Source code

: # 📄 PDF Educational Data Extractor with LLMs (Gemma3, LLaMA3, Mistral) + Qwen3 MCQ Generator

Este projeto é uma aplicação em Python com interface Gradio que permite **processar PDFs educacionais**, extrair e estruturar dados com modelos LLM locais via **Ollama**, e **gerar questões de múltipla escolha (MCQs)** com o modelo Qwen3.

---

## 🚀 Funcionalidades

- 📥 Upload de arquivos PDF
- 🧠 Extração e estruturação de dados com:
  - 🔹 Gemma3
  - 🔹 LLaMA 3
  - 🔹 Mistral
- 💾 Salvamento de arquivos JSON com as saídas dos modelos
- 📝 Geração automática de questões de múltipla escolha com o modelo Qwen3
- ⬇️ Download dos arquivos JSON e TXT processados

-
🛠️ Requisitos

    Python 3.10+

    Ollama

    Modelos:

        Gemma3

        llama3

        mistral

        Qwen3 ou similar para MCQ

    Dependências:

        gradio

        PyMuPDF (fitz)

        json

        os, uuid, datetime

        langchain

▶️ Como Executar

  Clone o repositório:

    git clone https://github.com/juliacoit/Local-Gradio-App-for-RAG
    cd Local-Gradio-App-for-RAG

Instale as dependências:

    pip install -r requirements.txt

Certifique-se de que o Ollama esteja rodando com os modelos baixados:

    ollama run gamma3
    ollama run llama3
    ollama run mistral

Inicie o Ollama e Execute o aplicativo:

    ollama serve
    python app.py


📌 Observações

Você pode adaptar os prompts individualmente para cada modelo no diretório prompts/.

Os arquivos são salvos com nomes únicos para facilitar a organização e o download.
_ _ _ _ _
## What this task involves
Please give the number of lines in the entries that contain the word "questões", and nothing besides it.

## Result below
2